From the above descriptions of the modified Booth-encoding modulo (2ⁿ − 1) multiplier and modulo (2ⁿ + 1) multiplexer, it is clear that the two architectures have many similar circuits. The similar parts of the two architectures can be leveraged as a basis for common use. A certain method can be used to distinguish the different operations so that a circuit with a slightly larger hardware can be used to complete the two kinds of modulus operations. Juang and Huang [8] also adopted the modified Booth-coded 1 complement modulo (2ⁿ − 1) multiplier [1] and modified Booth-encoding-based modulo (2ⁿ + 1) multiplier [18] and combined them into the multifunction modulo (2ⁿ ± 1) multiplier using the same hardware. However, their hardware structure still has room for improvement in terms of power consumption, delay time, hardware area, and operation range. The architecture of the radix-4 Booth-encoding-based multifunction modulo (2ⁿ ± 1) multiplier proposed in this paper can achieve significant improvements in power consumption, latency, and hardware area. Moreover, the structure of the proposed low-power, area-saving, and fast modulo (2ⁿ ± 1) multiplier can operate the modulo (2ⁿ + 1) and modulo (2ⁿ − 1) multipliers with only one control signal sharing the same hardware structure.
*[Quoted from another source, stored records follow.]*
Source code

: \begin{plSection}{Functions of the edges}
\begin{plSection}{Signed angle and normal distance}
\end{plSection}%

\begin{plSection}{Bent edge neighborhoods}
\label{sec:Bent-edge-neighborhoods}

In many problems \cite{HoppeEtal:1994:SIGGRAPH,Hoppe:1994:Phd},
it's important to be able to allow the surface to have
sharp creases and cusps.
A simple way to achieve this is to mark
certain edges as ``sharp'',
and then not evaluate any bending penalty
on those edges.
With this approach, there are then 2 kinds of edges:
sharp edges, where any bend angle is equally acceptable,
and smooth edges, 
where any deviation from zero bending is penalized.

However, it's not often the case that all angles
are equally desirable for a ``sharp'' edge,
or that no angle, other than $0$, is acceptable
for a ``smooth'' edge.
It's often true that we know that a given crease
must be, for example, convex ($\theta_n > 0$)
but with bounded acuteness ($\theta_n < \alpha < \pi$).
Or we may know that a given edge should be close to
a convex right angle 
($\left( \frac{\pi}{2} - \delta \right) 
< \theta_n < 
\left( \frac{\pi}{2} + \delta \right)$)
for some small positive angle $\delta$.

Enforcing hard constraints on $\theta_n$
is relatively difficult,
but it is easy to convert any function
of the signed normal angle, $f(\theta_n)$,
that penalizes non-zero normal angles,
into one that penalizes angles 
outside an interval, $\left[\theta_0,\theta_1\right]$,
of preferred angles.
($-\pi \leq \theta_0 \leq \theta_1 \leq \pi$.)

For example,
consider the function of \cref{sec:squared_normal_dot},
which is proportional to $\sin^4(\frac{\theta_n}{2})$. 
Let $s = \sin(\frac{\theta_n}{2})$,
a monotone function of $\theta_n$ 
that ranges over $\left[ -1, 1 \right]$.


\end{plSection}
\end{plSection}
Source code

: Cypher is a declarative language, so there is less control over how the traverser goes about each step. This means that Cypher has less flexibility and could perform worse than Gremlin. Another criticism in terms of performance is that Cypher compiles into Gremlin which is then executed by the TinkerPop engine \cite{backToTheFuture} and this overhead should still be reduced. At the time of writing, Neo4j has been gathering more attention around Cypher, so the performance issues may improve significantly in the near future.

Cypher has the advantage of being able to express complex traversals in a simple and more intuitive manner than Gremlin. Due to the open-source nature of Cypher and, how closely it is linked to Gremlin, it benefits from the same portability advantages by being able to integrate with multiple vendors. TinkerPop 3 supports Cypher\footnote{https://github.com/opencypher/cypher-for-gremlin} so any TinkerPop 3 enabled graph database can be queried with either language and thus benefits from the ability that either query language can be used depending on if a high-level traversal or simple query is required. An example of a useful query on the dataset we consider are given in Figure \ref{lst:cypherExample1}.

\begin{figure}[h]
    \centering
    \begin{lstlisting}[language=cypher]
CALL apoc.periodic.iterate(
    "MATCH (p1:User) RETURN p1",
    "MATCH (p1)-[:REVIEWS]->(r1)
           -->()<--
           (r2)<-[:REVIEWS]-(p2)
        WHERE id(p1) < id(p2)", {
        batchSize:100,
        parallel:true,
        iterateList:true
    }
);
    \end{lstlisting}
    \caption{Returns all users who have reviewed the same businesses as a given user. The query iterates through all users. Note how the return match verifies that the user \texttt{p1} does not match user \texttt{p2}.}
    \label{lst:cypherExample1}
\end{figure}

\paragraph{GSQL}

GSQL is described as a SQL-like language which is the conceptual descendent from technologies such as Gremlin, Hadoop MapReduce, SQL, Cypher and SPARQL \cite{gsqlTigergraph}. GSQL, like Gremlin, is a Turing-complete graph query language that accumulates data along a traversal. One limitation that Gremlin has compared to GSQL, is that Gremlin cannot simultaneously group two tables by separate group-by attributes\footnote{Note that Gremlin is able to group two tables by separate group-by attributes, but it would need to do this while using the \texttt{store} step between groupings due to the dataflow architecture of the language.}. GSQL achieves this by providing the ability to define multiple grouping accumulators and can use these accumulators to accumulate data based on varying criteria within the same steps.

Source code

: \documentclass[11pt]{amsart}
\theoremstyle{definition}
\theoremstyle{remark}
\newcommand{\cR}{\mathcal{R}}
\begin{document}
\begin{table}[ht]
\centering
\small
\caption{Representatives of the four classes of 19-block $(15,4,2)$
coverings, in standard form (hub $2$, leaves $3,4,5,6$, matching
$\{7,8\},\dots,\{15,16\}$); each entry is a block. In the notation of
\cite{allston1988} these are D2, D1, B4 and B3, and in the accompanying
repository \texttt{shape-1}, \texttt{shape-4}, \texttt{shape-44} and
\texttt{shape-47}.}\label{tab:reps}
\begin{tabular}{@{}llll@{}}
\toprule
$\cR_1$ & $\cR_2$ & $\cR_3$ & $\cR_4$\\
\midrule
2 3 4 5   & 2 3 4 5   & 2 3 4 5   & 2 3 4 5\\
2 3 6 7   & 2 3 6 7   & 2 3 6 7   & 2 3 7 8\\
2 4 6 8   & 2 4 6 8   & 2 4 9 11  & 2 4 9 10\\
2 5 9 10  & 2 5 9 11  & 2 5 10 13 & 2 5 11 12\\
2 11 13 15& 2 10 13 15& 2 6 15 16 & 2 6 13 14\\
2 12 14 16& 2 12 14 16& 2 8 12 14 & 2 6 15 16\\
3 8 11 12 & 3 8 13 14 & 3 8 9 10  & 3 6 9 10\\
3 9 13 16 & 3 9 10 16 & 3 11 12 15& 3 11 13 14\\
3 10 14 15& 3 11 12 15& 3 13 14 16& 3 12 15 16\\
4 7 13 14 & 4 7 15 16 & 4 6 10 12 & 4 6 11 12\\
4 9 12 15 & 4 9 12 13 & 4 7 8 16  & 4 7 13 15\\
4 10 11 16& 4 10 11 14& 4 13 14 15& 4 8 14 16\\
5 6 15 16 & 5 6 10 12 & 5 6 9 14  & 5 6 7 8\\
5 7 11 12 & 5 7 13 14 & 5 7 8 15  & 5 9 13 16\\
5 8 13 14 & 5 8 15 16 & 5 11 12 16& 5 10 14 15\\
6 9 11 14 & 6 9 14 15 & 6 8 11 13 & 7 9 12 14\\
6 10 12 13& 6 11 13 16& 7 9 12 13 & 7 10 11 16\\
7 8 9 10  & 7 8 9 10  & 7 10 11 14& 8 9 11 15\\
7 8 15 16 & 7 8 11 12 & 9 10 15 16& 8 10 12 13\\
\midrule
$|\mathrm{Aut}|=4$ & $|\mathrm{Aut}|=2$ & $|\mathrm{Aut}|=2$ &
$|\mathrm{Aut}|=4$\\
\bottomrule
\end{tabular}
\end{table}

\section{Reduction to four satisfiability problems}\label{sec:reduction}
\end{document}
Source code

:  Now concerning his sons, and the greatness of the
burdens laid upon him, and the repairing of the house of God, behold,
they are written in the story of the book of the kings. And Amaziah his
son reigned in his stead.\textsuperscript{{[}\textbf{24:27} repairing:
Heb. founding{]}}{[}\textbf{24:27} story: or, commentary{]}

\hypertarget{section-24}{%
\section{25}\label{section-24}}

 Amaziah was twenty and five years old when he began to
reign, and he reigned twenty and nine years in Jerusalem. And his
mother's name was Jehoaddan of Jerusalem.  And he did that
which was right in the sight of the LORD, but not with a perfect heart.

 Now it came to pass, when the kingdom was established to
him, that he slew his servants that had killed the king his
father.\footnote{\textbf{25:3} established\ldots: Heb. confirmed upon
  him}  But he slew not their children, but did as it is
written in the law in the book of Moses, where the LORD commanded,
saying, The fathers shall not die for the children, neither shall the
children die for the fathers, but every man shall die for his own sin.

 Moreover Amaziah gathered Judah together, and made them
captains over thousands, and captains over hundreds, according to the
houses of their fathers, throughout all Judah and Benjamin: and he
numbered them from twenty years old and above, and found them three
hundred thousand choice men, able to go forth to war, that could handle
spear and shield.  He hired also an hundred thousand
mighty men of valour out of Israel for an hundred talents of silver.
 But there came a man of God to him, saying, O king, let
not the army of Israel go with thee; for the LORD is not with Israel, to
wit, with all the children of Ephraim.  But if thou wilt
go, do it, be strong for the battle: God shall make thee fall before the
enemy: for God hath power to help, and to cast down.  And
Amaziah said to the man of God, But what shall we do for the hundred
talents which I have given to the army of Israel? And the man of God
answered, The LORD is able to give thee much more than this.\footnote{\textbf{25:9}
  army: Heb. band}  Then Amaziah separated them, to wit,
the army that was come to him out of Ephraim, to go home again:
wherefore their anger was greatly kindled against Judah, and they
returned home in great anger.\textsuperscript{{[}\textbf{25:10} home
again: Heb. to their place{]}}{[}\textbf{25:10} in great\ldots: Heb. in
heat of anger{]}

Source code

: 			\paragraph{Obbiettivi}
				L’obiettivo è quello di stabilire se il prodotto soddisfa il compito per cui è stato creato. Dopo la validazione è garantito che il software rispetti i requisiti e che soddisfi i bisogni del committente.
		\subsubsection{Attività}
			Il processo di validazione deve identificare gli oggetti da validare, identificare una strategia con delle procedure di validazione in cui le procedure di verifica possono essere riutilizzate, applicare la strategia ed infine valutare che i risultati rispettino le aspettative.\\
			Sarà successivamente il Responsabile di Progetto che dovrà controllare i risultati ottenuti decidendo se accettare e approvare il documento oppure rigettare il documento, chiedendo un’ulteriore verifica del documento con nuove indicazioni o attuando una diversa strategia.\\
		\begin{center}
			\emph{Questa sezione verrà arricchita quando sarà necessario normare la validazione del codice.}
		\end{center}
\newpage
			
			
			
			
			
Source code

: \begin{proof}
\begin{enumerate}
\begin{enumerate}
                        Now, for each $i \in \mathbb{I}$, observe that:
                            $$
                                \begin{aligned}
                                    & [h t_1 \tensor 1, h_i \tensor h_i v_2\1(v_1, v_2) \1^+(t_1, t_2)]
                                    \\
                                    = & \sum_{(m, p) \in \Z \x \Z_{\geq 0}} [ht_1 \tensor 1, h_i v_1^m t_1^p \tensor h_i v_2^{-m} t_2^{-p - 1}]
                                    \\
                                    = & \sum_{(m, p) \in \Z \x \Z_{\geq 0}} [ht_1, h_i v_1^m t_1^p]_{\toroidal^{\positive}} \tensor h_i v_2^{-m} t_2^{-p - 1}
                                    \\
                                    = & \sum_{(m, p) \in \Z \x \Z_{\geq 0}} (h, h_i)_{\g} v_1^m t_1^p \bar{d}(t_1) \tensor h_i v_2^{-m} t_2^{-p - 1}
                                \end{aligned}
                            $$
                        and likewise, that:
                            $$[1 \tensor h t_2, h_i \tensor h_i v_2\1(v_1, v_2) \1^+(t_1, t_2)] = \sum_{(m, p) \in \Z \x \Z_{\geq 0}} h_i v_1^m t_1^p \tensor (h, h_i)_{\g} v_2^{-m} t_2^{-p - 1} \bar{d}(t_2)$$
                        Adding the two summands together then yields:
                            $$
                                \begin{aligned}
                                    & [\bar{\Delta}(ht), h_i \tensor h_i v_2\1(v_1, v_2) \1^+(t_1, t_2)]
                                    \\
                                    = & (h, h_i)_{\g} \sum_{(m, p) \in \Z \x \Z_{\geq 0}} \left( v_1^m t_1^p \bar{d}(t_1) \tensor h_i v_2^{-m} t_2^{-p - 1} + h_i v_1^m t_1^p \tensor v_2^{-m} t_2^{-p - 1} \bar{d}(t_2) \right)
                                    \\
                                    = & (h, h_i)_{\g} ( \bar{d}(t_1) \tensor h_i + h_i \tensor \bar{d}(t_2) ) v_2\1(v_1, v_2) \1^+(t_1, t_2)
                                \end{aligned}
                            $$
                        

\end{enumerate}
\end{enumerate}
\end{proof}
Meanwhile, the operation ranges of the multiplicand and multiplier of the proposed modulo (2ⁿ + 1) and modulo (2ⁿ − 1) multipliers are {0, 2ⁿ + 1} and {0, 2ⁿ}, respectively. These ranges are wider than those of the hardware structure reported by Juang and Huang [8]. The system architecture of the proposed FPGA implementation of multifunction modulo (2ⁿ ± 1) multiplier based on radix-4 Booth encoding will be presented in the following section.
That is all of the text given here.